### Your objective:
Lift out each line of the data that holds "something".

### Information:
——————————
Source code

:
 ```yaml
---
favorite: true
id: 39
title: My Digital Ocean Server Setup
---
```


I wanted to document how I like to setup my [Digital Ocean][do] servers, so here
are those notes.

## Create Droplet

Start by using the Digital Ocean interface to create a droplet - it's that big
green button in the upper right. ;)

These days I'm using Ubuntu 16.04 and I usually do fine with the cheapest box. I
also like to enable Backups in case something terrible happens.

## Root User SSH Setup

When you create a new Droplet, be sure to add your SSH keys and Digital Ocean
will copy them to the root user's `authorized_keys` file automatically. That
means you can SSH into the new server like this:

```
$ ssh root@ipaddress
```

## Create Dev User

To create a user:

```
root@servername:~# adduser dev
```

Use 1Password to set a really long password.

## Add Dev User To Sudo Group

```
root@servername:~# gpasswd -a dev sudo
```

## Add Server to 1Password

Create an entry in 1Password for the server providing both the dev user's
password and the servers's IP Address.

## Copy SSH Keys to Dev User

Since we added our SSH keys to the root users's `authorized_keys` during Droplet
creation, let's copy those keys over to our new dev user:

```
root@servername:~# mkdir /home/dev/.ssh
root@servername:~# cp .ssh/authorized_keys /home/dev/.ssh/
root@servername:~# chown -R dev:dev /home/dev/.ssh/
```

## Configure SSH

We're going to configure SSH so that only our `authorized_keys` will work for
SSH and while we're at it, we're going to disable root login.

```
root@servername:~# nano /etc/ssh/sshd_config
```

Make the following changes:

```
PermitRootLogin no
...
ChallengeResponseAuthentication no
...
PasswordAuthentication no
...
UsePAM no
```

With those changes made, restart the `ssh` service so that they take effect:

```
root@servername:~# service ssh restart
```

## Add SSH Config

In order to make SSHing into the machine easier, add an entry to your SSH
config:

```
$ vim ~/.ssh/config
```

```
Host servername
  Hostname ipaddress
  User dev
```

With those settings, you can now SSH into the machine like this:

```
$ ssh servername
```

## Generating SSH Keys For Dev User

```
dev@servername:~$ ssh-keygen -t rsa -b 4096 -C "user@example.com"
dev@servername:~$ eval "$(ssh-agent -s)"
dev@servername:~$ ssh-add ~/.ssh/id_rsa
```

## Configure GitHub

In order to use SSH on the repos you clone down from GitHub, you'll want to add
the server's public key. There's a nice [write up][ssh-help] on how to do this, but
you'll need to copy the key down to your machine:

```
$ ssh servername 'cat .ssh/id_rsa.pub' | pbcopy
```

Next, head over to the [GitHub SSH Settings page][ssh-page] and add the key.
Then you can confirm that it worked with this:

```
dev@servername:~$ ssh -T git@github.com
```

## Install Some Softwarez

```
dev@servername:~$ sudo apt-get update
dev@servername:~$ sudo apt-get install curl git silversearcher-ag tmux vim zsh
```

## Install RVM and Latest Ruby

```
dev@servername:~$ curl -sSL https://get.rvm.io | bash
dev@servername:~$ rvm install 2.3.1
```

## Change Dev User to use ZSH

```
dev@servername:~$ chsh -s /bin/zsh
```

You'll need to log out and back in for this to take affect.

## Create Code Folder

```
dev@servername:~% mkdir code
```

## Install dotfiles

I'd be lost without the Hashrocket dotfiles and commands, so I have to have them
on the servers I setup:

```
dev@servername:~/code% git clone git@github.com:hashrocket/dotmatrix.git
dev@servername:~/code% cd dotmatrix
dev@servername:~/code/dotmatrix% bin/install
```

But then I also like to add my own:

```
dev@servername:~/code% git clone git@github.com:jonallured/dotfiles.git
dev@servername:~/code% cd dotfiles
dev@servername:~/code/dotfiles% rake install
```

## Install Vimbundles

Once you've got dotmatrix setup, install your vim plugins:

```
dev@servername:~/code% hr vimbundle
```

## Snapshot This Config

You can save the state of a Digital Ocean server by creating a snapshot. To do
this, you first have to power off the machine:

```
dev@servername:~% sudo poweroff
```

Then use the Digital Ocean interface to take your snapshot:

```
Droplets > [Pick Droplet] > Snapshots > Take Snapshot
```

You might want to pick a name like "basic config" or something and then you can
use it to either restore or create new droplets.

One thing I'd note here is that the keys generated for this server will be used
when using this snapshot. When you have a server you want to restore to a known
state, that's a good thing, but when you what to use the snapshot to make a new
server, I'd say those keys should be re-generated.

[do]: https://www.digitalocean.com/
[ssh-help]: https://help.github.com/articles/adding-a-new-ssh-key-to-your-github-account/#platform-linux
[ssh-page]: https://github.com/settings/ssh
——————————
### Result:
also like to enable Backups in case something terrible happens.
You might want to pick a name like "basic config" or something and then you can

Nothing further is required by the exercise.